We can now use the following equation from Gordon et al. (1996) to estimate the nonconservative flux (DY) for any material, Y:

dV₁Y₁/dt = V_QY_Q+ V_PY_P+ V_GY_G+ V_OY_O+ V_EY_E+ V_RY_R+ V_X(Y₂ - Y₁) + DY (8)

There are data on nutrient concentrations in the lagoon (we use the annual average data; Figure 2), so we can estimate the hydrographic fluxes and crude estimates of the nonconservative nutrient fluxes for this system: From this figure, it can be seen that, despite the elevated nutrient concentrations in the lagoon, relatively little of the nutrient loading to this system escapes to the open coast; the system is effectively a trap for most of the terrestrially derived nutrients. DDIP is estimated to be -0.1 x 10⁶ mol d^-1, and DDIN is estimated to be -3 x 10⁶ mol d^-1.

The P and N budgets can be used for calculations of primary production minus respiration (p-r) and nitrogen fixation minus denitrification (nfix-denit) according to the procedures outlined in Gordon et al. (1996).

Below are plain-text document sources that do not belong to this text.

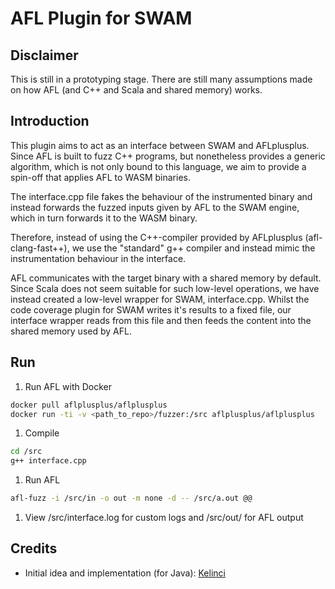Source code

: # AFL Plugin for SWAM

## Disclaimer

This is still in a prototyping stage. There are still many assumptions made on how AFL (and C++ and Scala and shared memory) works.

## Introduction

This plugin aims to act as an interface between SWAM and AFLplusplus. Since AFL is built to fuzz C++ programs, but nonetheless provides a generic algorithm, which is not only bound to this language, we aim to provide a spin-off that applies AFL to WASM binaries.

The interface.cpp file fakes the behaviour of the instrumented binary and instead forwards the fuzzed inputs given by AFL to the SWAM engine, which in turn forwards it to the WASM binary.

Therefore, instead of using the C++-compiler provided by AFLplusplus (afl-clang-fast++), we use the "standard" g++ compiler and instead mimic the instrumentation behaviour in the interface.

AFL communicates with the target binary with a shared memory by default. Since Scala does not seem suitable for such low-level operations, we have instead created a low-level wrapper for SWAM, interface.cpp. Whilst the code coverage plugin for SWAM writes it's results to a fixed file, our interface wrapper reads from this file and then feeds the content into the shared memory used by AFL.

## Run

1. Run AFL with Docker

```bash
docker pull aflplusplus/aflplusplus
docker run -ti -v <path_to_repo>/fuzzer:/src aflplusplus/aflplusplus
```

1. Compile

```bash
cd /src
g++ interface.cpp
```

1. Run AFL

```bash
afl-fuzz -i /src/in -o out -m none -d -- /src/a.out @@
```

1. View /src/interface.log for custom logs and /src/out/ for AFL output

## Credits

- Initial idea and implementation (for Java): [Kelinci](https://github.com/isstac/kelinci)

If we assume that all of the DDIP is accounted for by (p-r), and that this net metabolism is dominantly by plankton with a C:P ratio of 106:1, then (p-r) = -106 x DDIP = 11 x 10⁶ mol d^-1. On an annual cycle and averaged over the lagoon area of 700 km², this is equivalent to a net production rate of about 6 mol C m^-2 yr^-1. If the terrestrial discharge of DIP into this system is underestimated, then DDIP would be more negative than we have estimated and (p-r) would be higher. If mangroves (with a much higher C:P ratio) dominate the net production of this system, then (p-r) would be higher than this estimate. Because the mangroves only fringe the system, we assume the production to be plankton-dominated. Unfortunately, we do not have an estimate of primary production for comparison to this net production; however the system appears to be a net producer of organic matter.

(nfix-denit) is estimated as the difference between observed and expected DDIN, where the expected DDIN is estimated from the plankton N:P ratio of 16:1. Thus, (nfix-denit) = -3 x 10⁶ -16 x (-0.1 x 10⁶) mol d^-1 = -1.4 x 10⁶ mol d^-1. Averaged over an annual cycle and the entire lagoon area, this is 0.7 mol m^-2 yr^-1. In comparison with other estimates of nearshore denitrification, this is a very reasonable estimate. It is thus quite feasible that this system denitrifies all of the waste nitrogen entering the system.